> _What you need to do_:
If a line in the records below contains the word "kubectl", copy it out.
Start of Dataset excerpts
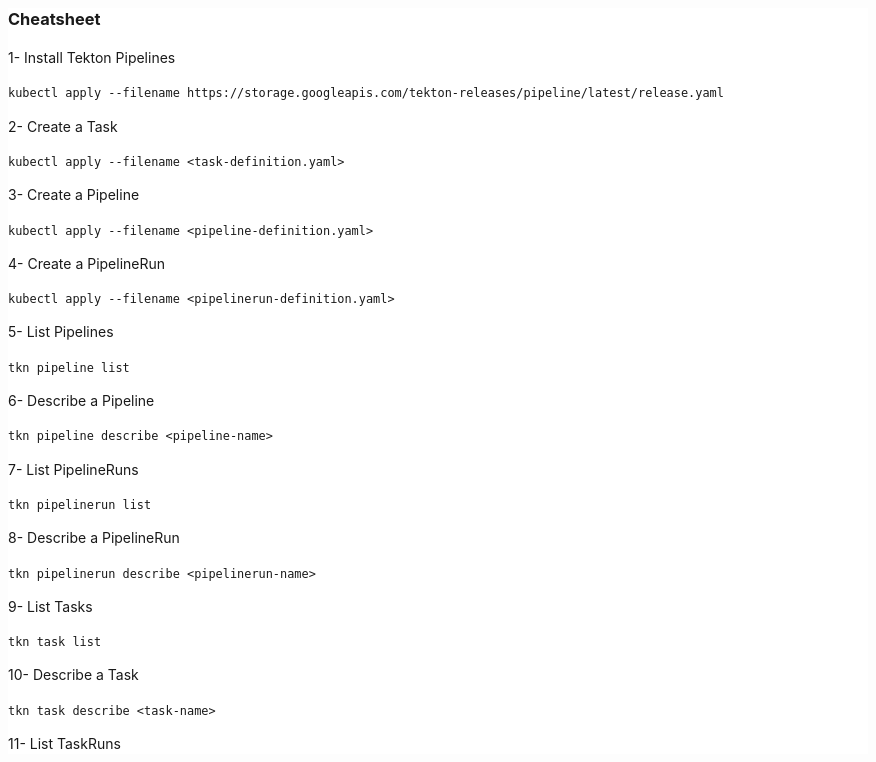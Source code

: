 ### Cheatsheet

1- Install Tekton Pipelines  

```
kubectl apply --filename https://storage.googleapis.com/tekton-releases/pipeline/latest/release.yaml
```

2- Create a Task 

```
kubectl apply --filename <task-definition.yaml>
```

3- Create a Pipeline 

```
kubectl apply --filename <pipeline-definition.yaml>
```

4- Create a PipelineRun  

```
kubectl apply --filename <pipelinerun-definition.yaml>
```

5- List Pipelines  

```
tkn pipeline list
```

6- Describe a Pipeline 

```
tkn pipeline describe <pipeline-name>
```

7- List PipelineRuns 

```
tkn pipelinerun list
```

8- Describe a PipelineRun  

```
tkn pipelinerun describe <pipelinerun-name>
```

9- List Tasks  

```
tkn task list
```

10- Describe a Task 

```
tkn task describe <task-name>
```

11- List TaskRuns 
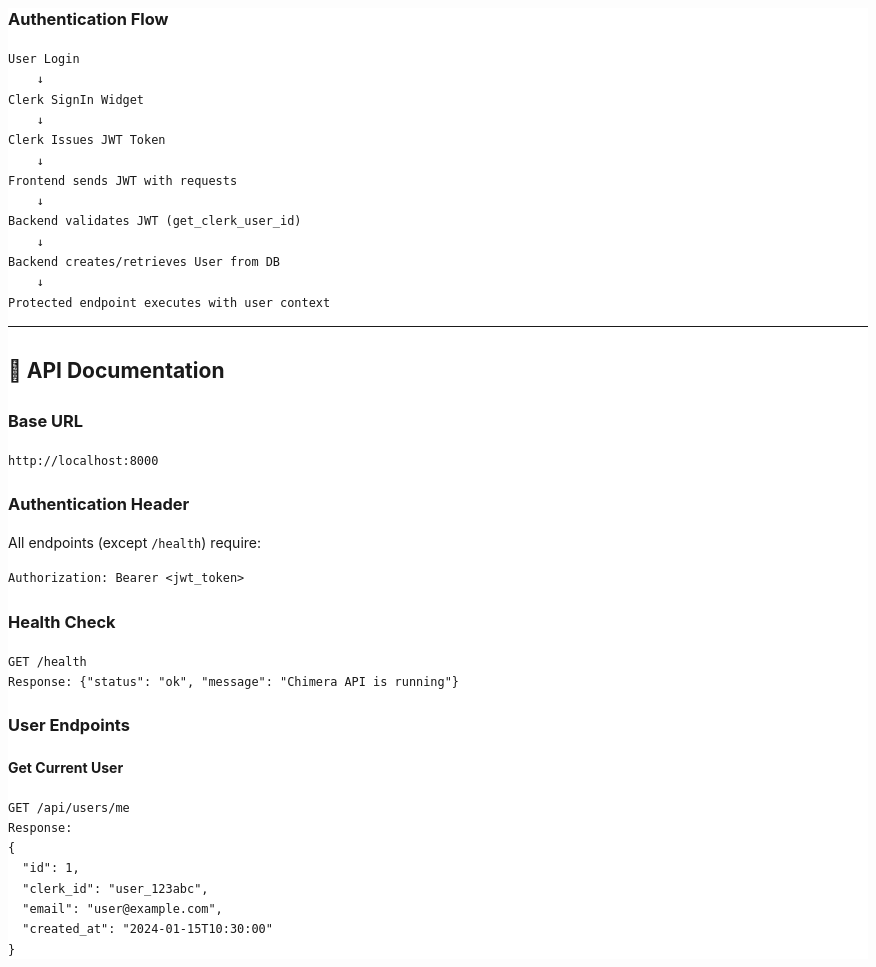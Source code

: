 ### Authentication Flow

```
User Login
    ↓
Clerk SignIn Widget
    ↓
Clerk Issues JWT Token
    ↓
Frontend sends JWT with requests
    ↓
Backend validates JWT (get_clerk_user_id)
    ↓
Backend creates/retrieves User from DB
    ↓
Protected endpoint executes with user context
```

---

## 📡 API Documentation

### Base URL
```
http://localhost:8000
```

### Authentication Header
All endpoints (except `/health`) require:
```
Authorization: Bearer <jwt_token>
```

### Health Check
```
GET /health
Response: {"status": "ok", "message": "Chimera API is running"}
```

### User Endpoints

#### Get Current User
```
GET /api/users/me
Response:
{
  "id": 1,
  "clerk_id": "user_123abc",
  "email": "user@example.com",
  "created_at": "2024-01-15T10:30:00"
}
```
End of Dataset excerpts
> _Answer space_:
kubectl apply --filename https://storage.googleapis.com/tekton-releases/pipeline/latest/release.yaml
kubectl apply --filename <task-definition.yaml>
kubectl apply --filename <pipeline-definition.yaml>
kubectl apply --filename <pipelinerun-definition.yaml>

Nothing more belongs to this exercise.